** AVAILABLE RECORDS follows **

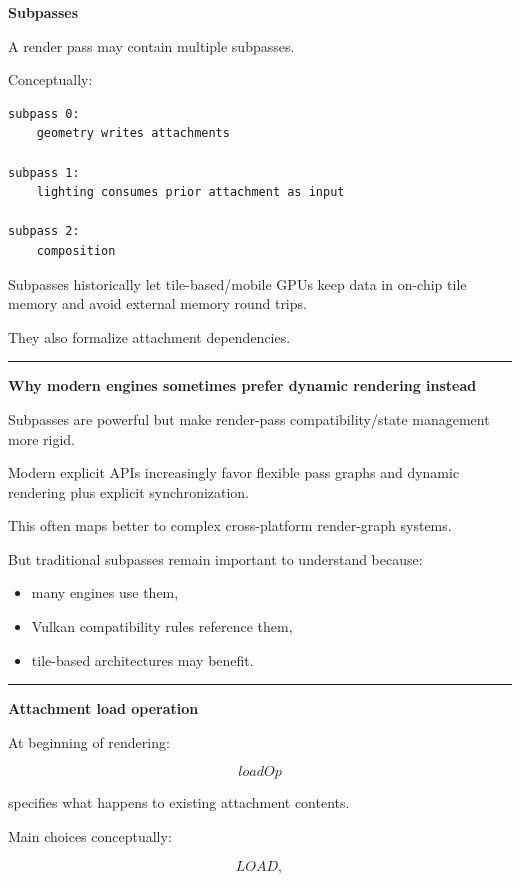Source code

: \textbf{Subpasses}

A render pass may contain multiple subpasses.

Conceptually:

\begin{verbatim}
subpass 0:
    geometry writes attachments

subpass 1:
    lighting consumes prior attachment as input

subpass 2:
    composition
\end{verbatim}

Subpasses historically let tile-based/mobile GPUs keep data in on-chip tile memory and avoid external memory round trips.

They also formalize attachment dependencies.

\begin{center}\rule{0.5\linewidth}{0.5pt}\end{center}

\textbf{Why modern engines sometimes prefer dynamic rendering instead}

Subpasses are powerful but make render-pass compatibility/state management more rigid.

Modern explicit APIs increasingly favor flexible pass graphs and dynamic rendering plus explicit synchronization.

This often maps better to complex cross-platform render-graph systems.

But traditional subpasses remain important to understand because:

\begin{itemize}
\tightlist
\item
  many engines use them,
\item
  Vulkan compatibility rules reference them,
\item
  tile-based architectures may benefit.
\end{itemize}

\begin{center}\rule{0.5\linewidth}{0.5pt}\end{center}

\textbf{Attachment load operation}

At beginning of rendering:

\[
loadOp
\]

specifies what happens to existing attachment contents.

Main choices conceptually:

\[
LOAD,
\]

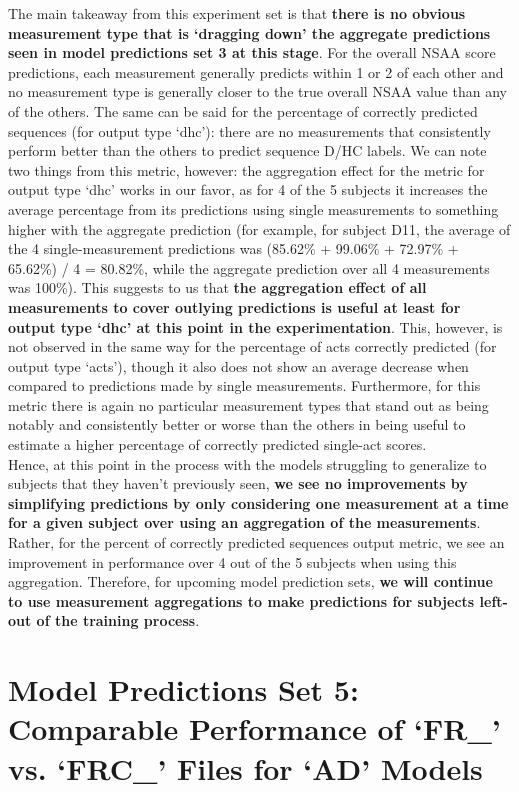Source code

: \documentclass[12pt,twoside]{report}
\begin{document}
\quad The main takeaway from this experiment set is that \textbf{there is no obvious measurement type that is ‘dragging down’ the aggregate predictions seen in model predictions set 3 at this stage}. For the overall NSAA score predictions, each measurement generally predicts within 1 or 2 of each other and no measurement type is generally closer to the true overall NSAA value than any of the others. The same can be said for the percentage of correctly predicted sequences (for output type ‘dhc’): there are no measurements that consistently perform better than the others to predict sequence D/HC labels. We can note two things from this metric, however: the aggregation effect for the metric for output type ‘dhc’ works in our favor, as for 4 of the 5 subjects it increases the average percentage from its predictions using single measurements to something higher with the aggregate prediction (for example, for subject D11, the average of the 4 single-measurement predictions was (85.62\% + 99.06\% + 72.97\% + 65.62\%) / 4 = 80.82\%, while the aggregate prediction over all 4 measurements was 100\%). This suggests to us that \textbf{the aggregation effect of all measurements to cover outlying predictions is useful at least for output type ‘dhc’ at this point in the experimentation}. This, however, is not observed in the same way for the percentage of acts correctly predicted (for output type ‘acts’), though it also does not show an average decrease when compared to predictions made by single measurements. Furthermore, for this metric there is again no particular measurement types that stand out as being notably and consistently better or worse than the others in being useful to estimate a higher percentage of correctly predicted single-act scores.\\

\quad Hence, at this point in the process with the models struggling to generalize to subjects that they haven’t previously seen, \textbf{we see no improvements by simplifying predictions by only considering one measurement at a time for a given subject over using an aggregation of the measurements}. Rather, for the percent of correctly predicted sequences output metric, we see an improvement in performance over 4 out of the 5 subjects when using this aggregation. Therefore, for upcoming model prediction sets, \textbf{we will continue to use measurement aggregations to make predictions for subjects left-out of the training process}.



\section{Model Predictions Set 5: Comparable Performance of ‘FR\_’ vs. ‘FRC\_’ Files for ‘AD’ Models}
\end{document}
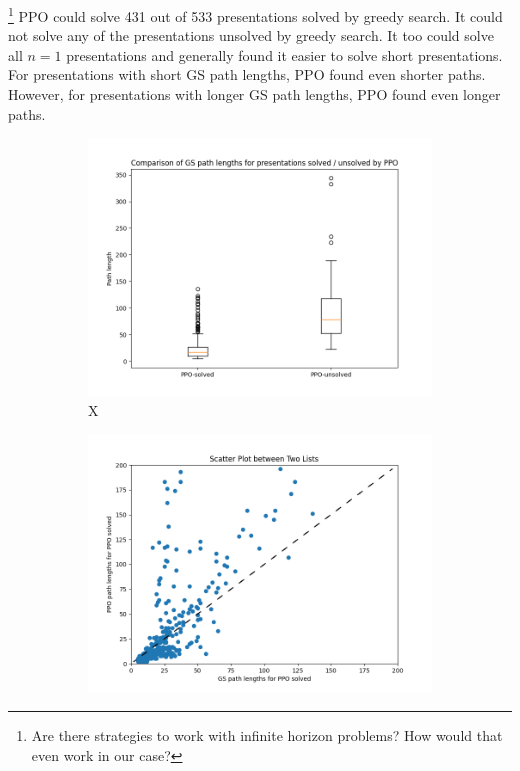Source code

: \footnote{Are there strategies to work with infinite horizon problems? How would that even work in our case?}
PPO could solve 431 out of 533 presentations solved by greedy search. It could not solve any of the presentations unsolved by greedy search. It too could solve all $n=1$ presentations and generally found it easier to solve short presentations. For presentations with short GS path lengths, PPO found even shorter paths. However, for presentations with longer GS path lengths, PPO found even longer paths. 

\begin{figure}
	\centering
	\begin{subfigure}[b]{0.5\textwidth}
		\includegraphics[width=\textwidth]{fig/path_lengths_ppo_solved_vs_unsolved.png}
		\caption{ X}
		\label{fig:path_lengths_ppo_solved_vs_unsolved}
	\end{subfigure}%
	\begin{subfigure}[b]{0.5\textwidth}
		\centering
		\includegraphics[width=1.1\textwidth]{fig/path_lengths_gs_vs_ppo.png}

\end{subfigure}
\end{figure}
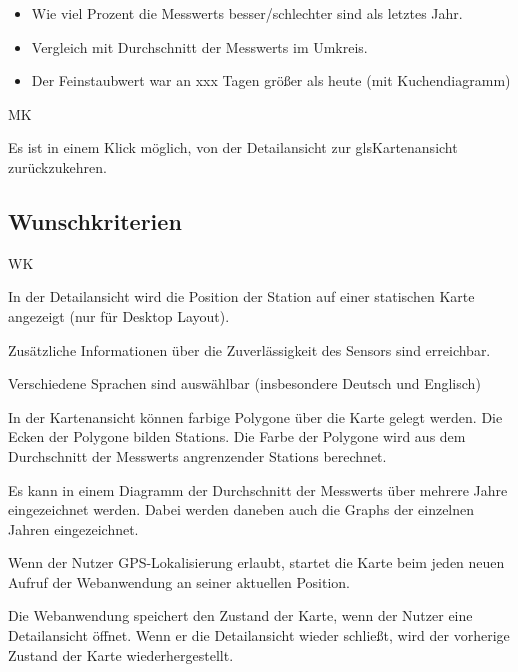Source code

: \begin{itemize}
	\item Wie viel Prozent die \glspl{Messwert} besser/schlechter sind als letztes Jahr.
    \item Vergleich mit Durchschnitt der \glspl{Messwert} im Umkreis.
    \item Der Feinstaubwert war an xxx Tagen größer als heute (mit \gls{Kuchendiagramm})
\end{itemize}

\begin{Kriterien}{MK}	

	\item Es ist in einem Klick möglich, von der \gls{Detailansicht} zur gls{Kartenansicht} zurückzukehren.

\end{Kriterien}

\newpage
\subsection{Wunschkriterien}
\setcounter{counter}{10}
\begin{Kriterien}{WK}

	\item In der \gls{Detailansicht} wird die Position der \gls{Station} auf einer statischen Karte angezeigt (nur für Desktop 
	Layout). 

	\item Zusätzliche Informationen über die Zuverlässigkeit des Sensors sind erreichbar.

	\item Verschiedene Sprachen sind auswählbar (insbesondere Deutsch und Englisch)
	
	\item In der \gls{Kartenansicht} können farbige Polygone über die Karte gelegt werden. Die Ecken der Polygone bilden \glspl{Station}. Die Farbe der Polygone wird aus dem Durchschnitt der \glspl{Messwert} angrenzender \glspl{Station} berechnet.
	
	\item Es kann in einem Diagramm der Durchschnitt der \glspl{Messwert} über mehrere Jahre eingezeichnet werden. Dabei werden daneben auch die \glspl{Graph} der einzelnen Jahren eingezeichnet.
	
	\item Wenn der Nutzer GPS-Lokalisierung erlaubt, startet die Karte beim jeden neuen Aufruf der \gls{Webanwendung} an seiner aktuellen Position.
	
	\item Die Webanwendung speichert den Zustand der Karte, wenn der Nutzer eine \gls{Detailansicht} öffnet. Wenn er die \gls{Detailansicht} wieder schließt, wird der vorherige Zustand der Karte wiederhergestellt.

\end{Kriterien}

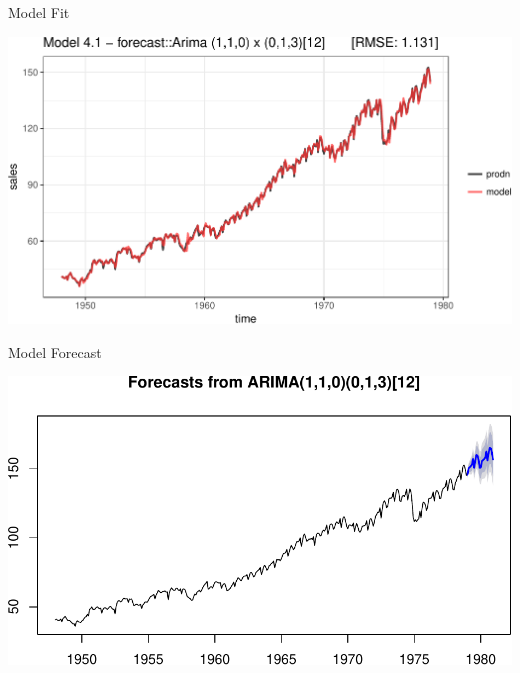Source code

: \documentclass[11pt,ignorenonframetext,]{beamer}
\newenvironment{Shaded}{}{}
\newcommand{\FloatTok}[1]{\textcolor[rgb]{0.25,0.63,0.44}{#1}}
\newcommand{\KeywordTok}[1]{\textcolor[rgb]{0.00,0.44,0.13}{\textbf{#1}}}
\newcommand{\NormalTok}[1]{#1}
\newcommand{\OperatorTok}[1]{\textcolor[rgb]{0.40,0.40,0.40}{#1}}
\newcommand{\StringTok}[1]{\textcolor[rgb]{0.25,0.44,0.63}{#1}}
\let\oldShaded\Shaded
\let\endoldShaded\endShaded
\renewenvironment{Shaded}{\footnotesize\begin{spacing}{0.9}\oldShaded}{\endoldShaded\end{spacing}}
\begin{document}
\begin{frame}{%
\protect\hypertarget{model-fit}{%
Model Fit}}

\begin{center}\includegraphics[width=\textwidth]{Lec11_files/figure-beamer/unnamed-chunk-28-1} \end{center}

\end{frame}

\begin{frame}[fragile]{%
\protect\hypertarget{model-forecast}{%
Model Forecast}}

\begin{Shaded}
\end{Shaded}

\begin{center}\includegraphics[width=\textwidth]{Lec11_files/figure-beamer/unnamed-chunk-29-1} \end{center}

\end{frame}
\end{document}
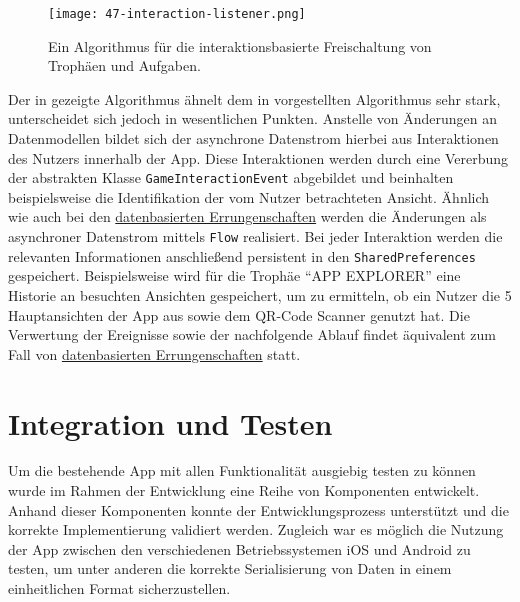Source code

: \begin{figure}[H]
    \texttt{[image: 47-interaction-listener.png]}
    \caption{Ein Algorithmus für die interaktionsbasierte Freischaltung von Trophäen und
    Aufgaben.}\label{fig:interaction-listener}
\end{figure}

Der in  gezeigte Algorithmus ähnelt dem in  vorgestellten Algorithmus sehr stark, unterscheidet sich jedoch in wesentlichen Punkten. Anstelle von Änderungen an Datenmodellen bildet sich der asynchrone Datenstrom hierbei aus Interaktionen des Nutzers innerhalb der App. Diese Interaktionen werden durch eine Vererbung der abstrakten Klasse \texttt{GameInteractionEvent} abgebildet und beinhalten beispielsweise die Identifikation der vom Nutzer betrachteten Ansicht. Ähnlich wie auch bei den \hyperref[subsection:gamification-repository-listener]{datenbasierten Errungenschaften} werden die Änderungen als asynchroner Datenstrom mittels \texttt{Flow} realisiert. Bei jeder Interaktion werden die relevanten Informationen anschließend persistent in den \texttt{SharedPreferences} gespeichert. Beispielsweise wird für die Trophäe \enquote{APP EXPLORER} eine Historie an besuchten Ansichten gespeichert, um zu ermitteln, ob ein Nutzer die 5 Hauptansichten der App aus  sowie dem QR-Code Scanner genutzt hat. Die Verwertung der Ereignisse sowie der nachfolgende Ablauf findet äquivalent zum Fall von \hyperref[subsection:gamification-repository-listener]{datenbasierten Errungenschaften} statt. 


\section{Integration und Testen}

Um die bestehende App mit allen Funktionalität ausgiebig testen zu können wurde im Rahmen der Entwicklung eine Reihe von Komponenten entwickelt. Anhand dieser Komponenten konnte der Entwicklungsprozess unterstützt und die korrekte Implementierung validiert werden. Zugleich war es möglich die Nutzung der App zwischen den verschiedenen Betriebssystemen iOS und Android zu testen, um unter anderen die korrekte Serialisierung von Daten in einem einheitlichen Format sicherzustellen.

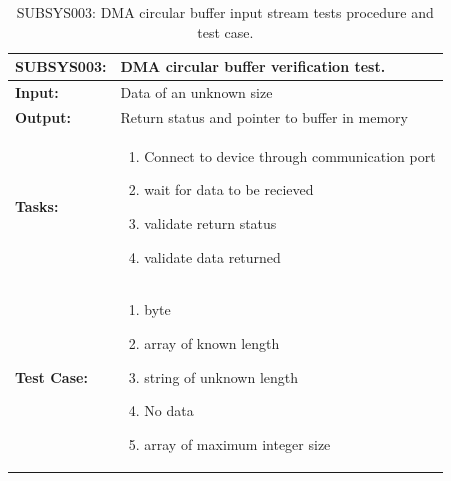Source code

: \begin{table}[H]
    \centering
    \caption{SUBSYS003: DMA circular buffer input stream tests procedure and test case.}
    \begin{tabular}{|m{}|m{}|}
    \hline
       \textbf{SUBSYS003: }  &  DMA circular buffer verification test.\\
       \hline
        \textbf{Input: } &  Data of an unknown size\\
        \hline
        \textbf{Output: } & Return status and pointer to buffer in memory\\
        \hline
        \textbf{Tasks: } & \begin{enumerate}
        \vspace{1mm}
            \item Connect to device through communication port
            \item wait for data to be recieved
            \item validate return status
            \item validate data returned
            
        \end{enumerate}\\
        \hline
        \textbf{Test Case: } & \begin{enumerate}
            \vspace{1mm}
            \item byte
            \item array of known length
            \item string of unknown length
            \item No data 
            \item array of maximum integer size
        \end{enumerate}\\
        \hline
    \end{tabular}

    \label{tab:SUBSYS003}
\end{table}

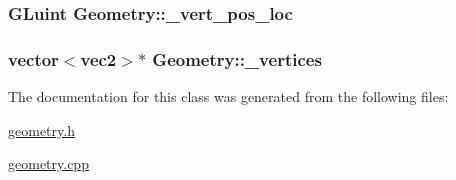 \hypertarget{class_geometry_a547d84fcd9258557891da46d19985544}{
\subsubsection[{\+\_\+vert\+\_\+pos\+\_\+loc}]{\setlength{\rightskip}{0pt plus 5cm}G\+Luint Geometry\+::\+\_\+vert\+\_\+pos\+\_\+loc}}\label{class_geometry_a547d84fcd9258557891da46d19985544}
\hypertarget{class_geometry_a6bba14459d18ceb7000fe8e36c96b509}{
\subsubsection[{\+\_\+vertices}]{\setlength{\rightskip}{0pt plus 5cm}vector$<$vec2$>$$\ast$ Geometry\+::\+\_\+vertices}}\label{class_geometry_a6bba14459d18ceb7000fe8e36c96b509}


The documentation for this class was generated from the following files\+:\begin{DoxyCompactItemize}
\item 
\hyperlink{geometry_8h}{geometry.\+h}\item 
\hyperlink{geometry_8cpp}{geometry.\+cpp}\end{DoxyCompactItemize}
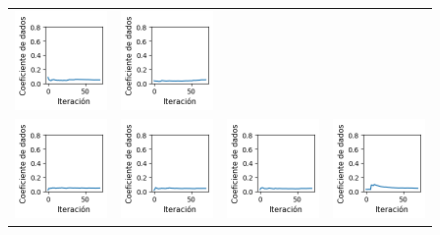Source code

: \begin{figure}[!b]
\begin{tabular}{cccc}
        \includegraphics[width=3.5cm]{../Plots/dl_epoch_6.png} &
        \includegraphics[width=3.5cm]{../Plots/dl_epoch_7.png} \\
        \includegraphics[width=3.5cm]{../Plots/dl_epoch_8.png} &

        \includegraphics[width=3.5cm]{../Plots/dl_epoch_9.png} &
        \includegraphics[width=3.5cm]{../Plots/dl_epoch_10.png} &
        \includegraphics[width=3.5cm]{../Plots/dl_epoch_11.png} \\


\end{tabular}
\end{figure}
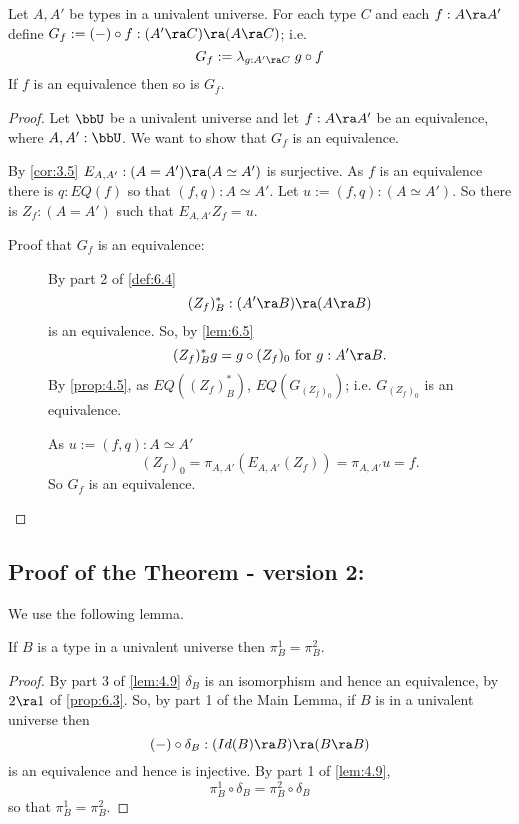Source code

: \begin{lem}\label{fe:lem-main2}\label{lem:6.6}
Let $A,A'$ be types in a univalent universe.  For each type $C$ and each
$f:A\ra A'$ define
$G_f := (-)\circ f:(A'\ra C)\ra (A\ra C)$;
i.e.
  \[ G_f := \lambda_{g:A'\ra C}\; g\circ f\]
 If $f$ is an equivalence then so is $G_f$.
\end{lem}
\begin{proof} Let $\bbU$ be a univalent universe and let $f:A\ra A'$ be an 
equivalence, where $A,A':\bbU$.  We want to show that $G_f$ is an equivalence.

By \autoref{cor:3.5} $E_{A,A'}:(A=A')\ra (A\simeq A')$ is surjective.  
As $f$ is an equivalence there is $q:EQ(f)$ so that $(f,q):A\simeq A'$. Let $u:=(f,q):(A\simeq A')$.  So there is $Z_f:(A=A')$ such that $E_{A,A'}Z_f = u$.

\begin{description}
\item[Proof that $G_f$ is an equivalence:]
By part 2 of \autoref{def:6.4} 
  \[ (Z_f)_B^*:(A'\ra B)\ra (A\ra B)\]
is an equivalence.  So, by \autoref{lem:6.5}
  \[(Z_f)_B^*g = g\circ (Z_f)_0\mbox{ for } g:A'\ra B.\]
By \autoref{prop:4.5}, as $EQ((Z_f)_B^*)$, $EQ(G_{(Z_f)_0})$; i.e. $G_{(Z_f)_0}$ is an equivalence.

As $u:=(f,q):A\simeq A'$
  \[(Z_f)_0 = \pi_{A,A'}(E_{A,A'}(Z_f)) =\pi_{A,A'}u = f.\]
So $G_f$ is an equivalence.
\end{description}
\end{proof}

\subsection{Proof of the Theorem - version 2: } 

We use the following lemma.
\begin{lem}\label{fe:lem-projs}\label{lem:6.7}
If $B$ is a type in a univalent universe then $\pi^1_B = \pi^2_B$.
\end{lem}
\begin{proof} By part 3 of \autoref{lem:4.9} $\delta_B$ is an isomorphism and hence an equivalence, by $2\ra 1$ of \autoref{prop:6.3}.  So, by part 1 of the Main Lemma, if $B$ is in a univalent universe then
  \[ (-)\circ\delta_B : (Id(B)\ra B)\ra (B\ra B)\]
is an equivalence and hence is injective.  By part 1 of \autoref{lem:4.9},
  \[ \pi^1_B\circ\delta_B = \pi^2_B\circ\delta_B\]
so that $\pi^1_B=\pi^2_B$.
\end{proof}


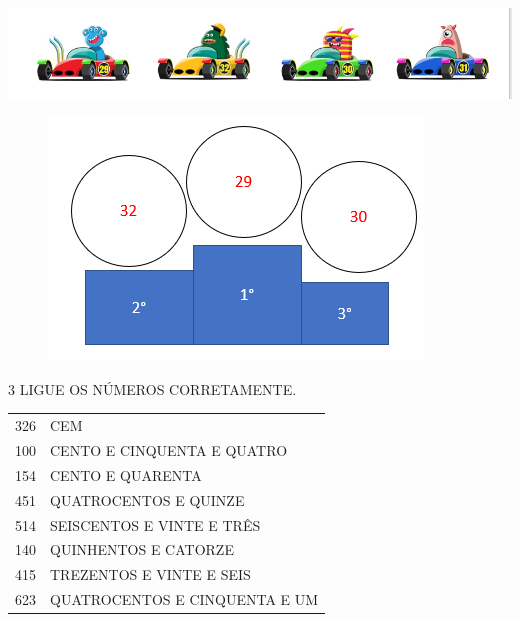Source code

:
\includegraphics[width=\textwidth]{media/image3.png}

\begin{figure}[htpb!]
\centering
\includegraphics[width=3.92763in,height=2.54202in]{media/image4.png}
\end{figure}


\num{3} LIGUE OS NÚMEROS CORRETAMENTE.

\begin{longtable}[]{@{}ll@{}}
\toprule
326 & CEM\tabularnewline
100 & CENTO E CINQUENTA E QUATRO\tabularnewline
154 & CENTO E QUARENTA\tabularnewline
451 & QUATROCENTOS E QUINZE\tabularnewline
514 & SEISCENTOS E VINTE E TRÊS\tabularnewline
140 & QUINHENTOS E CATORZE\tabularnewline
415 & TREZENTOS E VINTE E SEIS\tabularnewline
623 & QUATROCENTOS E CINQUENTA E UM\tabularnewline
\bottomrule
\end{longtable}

** End of AVAILABLE RECORDS **

INSTRUCTIONS FOR THE TASK: Search each line of the data above for "buffer", and copy the lines where it occurs.

OUTPUT OF THE TASK:
    \caption{SUBSYS003: DMA circular buffer input stream tests procedure and test case.}
       \textbf{SUBSYS003: }  &  DMA circular buffer verification test.\\
        \textbf{Output: } & Return status and pointer to buffer in memory\\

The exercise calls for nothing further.